WHAT TO DO
Using the entries that follow, count the lines containing the word "https" and give that number by itself.

[Items from a dataset]
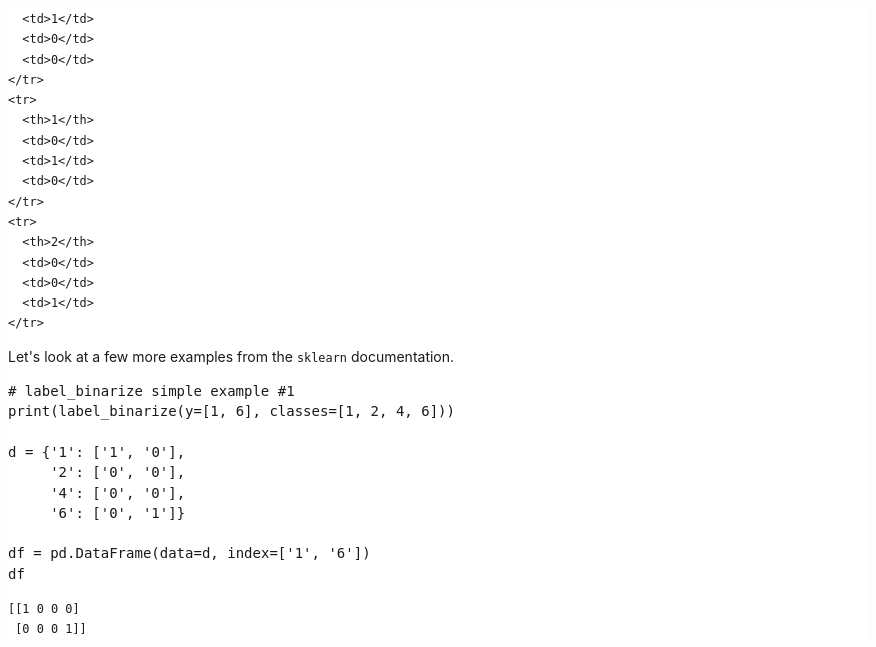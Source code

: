       <td>1</td>
      <td>0</td>
      <td>0</td>
    </tr>
    <tr>
      <th>1</th>
      <td>0</td>
      <td>1</td>
      <td>0</td>
    </tr>
    <tr>
      <th>2</th>
      <td>0</td>
      <td>0</td>
      <td>1</td>
    </tr>
  </tbody>
</table>
</div>



Let's look at a few more examples from the `sklearn` documentation. 


<div class="highlight"><pre><span></span><span class="c1"># label_binarize simple example #1</span>
<span class="nb">print</span><span class="p">(</span><span class="n">label_binarize</span><span class="p">(</span><span class="n">y</span><span class="o">=</span><span class="p">[</span><span class="mi">1</span><span class="p">,</span> <span class="mi">6</span><span class="p">],</span> <span class="n">classes</span><span class="o">=</span><span class="p">[</span><span class="mi">1</span><span class="p">,</span> <span class="mi">2</span><span class="p">,</span> <span class="mi">4</span><span class="p">,</span> <span class="mi">6</span><span class="p">]))</span><br><br><span class="n">d</span> <span class="o">=</span> <span class="p">{</span><span class="s1">&#39;1&#39;</span><span class="p">:</span> <span class="p">[</span><span class="s1">&#39;1&#39;</span><span class="p">,</span> <span class="s1">&#39;0&#39;</span><span class="p">],</span>
     <span class="s1">&#39;2&#39;</span><span class="p">:</span> <span class="p">[</span><span class="s1">&#39;0&#39;</span><span class="p">,</span> <span class="s1">&#39;0&#39;</span><span class="p">],</span>
     <span class="s1">&#39;4&#39;</span><span class="p">:</span> <span class="p">[</span><span class="s1">&#39;0&#39;</span><span class="p">,</span> <span class="s1">&#39;0&#39;</span><span class="p">],</span>
     <span class="s1">&#39;6&#39;</span><span class="p">:</span> <span class="p">[</span><span class="s1">&#39;0&#39;</span><span class="p">,</span> <span class="s1">&#39;1&#39;</span><span class="p">]}</span><br><br><span class="n">df</span> <span class="o">=</span> <span class="n">pd</span><span class="o">.</span><span class="n">DataFrame</span><span class="p">(</span><span class="n">data</span><span class="o">=</span><span class="n">d</span><span class="p">,</span> <span class="n">index</span><span class="o">=</span><span class="p">[</span><span class="s1">&#39;1&#39;</span><span class="p">,</span> <span class="s1">&#39;6&#39;</span><span class="p">])</span>
<span class="n">df</span>
</pre></div>


    [[1 0 0 0]
     [0 0 0 1]]
    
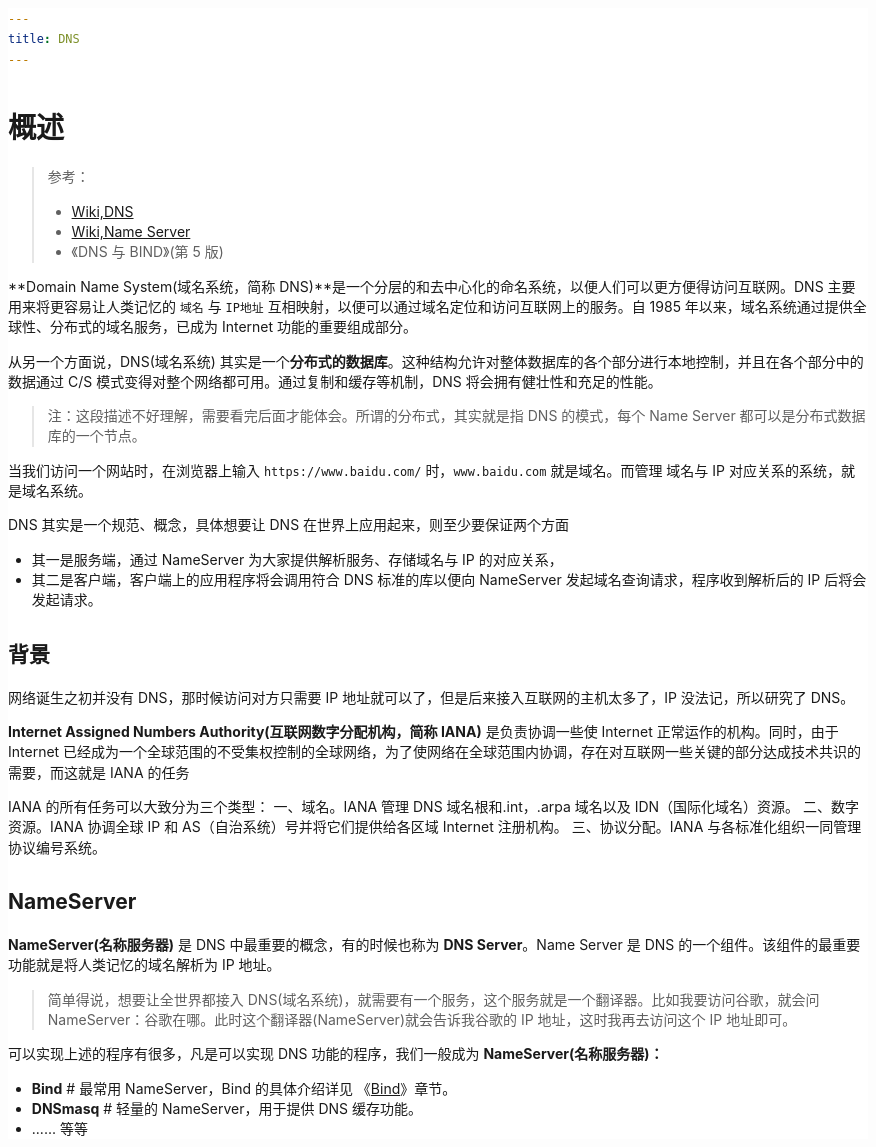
 ```yaml
---
title: DNS
---
```


# 概述

> 参考：
>
> - [Wiki,DNS](https://en.wikipedia.org/wiki/Domain_Name_System)
> - [Wiki,Name Server](https://en.wikipedia.org/wiki/Name_server)
> - 《DNS 与 BIND》(第 5 版)

**Domain Name System(域名系统，简称 DNS)**是一个分层的和去中心化的命名系统，以便人们可以更方便得访问互联网。DNS 主要用来将更容易让人类记忆的 `域名` 与 `IP地址` 互相映射，以便可以通过域名定位和访问互联网上的服务。自 1985 年以来，域名系统通过提供全球性、分布式的域名服务，已成为 Internet 功能的重要组成部分。

从另一个方面说，DNS(域名系统) 其实是一个**分布式的数据库**。这种结构允许对整体数据库的各个部分进行本地控制，并且在各个部分中的数据通过 C/S 模式变得对整个网络都可用。通过复制和缓存等机制，DNS 将会拥有健壮性和充足的性能。

> 注：这段描述不好理解，需要看完后面才能体会。所谓的分布式，其实就是指 DNS 的模式，每个 Name Server 都可以是分布式数据库的一个节点。

当我们访问一个网站时，在浏览器上输入 `https://www.baidu.com/` 时，`www.baidu.com` 就是域名。而管理 域名与 IP 对应关系的系统，就是域名系统。

DNS 其实是一个规范、概念，具体想要让 DNS 在世界上应用起来，则至少要保证两个方面

- 其一是服务端，通过 NameServer 为大家提供解析服务、存储域名与 IP 的对应关系，
- 其二是客户端，客户端上的应用程序将会调用符合 DNS 标准的库以便向 NameServer 发起域名查询请求，程序收到解析后的 IP 后将会发起请求。

## 背景

网络诞生之初并没有 DNS，那时候访问对方只需要 IP 地址就可以了，但是后来接入互联网的主机太多了，IP 没法记，所以研究了 DNS。

**Internet Assigned Numbers Authority(互联网数字分配机构，简称 IANA)** 是负责协调一些使 Internet 正常运作的机构。同时，由于 Internet 已经成为一个全球范围的不受集权控制的全球网络，为了使网络在全球范围内协调，存在对互联网一些关键的部分达成技术共识的需要，而这就是 IANA 的任务

IANA 的所有任务可以大致分为三个类型：
一、域名。IANA 管理 DNS 域名根和.int，.arpa 域名以及 IDN（国际化域名）资源。
二、数字资源。IANA 协调全球 IP 和 AS（自治系统）号并将它们提供给各区域 Internet 注册机构。
三、协议分配。IANA 与各标准化组织一同管理协议编号系统。

## NameServer

**NameServer(名称服务器)** 是 DNS 中最重要的概念，有的时候也称为 **DNS Server**。Name Server 是 DNS 的一个组件。该组件的最重要功能就是将人类记忆的域名解析为 IP 地址。

> 简单得说，想要让全世界都接入 DNS(域名系统)，就需要有一个服务，这个服务就是一个翻译器。比如我要访问谷歌，就会问 NameServer：谷歌在哪。此时这个翻译器(NameServer)就会告诉我谷歌的 IP 地址，这时我再去访问这个 IP 地址即可。

可以实现上述的程序有很多，凡是可以实现 DNS 功能的程序，我们一般成为 **NameServer(名称服务器)：**

- **Bind** # 最常用 NameServer，Bind 的具体介绍详见 《[Bind](https://www.yuque.com/go/doc/33218857)》章节。
- **DNSmasq** # 轻量的 NameServer，用于提供 DNS 缓存功能。
- ...... 等等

RESPONSE FOR THIS EXERCISE
4